An ENRICHMENT_GET call made up of 4 string arguments looks like: ENRICHMENT_GET('userinfo', 'myuserid', 'mytable', 'mycf'). This performs a “get” query to the HBase table mytable using the composite key of userinfo and myuserid to retrieve all values stored in the columns of the column familiy mycf. All function arguments can be replaced by variables. This implies that you could use a different table, column family and key for each event even within a single data source based on derived values of each event. However, in reality, the most common (and maintainable and predictable) scenario is, to only use the second parameter as a variable and keep the other arguments constant for a certain parser and scenario.

Let’s have a look at a detailed example: Assume, we have onboarded a static enrichment source in HBase called userinfo using the HBase table static_enrichments and the column family s. For each user with a certain ID we have stored the following data:

row keystatic_enrichments:s
userinfo axc12345{"userid": "axc12345", "firstname": "Max", "lastname": "Power", "employee_status": "active"}
userinfo brt98764{"userid": "brt98764", "firstname": "Sara", "lastname": "Great", "employee_status": "retired"}

The Stellar expression below

userid := 'brt98764'
userinfo := ENRICHMENT_GET('userinfo', userid, 'static_enrichments', 's')

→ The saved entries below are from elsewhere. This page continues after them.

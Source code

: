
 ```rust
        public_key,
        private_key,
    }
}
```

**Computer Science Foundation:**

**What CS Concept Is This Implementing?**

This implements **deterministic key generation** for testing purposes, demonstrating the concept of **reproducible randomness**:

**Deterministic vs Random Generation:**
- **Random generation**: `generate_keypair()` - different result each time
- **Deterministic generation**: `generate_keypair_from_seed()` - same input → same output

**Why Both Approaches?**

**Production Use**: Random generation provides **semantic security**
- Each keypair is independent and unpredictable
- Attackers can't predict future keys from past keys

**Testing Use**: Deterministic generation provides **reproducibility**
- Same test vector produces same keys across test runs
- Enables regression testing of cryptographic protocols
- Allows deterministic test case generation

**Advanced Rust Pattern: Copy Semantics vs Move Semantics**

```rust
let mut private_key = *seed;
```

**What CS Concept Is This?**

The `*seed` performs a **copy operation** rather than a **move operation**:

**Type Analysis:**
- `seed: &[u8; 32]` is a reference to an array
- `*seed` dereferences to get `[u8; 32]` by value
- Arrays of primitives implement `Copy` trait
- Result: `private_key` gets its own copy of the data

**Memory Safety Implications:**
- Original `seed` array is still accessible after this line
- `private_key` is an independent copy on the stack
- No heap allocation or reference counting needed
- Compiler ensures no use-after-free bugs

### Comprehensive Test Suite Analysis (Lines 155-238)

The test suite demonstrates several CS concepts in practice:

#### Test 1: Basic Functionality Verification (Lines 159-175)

extracts a map with the following values

userinfo:

{
"firstname": "Sara"
"lastname": "Great"
"employee_status": "retired"
}

This map will be indexed to Elastic Search or Solr as

userinfo:firstname           --> Sara
userinfo:lastname --> Great
userinfo:employee_status --> retired

If you wanted to manipulate those values directly in a Metron workflow, e.g., to evaluate the employee status, you need to extract the value using the MAP_GET function.

MAP_GET

This function should be used to extract the value of a field from a map, e.g., from a map obtained from a HBase enrichment. In Stellar you could do

userinfo:employee_status := MAP_GET(userinfo, 'employee_status')

This assigns the value of the employee_status field of the userinfo map to the variable userinfo:employee_status. You can now use the employee status of the current user for further evaluations, e.g. to check if they are active.

is_active_user := userinfo:employee_status == 'active'

This will create a flag is_active_user as a new field that will be indexed. You can use this flag to define alerts and do scoring in Metron. In Elastic/Solr you can filter for active users using this boolean flag.

TO_LOWER/TO_UPPER

For comparisons TO_LOWER and TO_UPPER are essential. Before doing an enrichment converting one of our example usernames from AXC12345 to axc12345 will ensure that the lookup to HBase is successful

userid := TO_LOWER(userid)
userinfo := ENRICHMENT_GET('userinfo', userid, 'static_enrichments', 's')

There are many other useful string functions, to split, join or do other operations on strings. Go check them out.

ENRICHMENT_EXISTS

Sometimes you don’t want to add a ton of new fields to be indexed or you don’t even need all of the fields. You rather want to check if there *is* an enrichment at all. This can be used for blacklisting or whitelisting. Imagine you have an enrichment that looks somewhat like this, a HBase table whitelist, a column family b and an enrichment type domains.

keywhitelist:b
domains example.com{“domain”: “example.com”}
domains anotherexample.com{“domain”: “anotherexample.com”}

You see, that this table does not even contain useful additional information. You only want to check if a certain domain is blacklisted/whitelisted, like so:

mydomain := 'example.com'
is_blacklisted := ENRICHMENT_EXISTS('domains', mydomain, 'whitelist', 'b')

Above example will yield true for is_blacklisted an can later be used in threat intel logic and score assignment. It is also indexed to Solr/Elastic Search automatically.

Conclusion

Using Apache Metron, you can do powerful real-time enrichments for all kinds of use cases. Stellar is a powerful tool within Metron to help you do complex enrichments, manipulations and transformations in a simple way. There are many more functions. The four functions introduced in this blog entry are very commonly used when you do enrichments.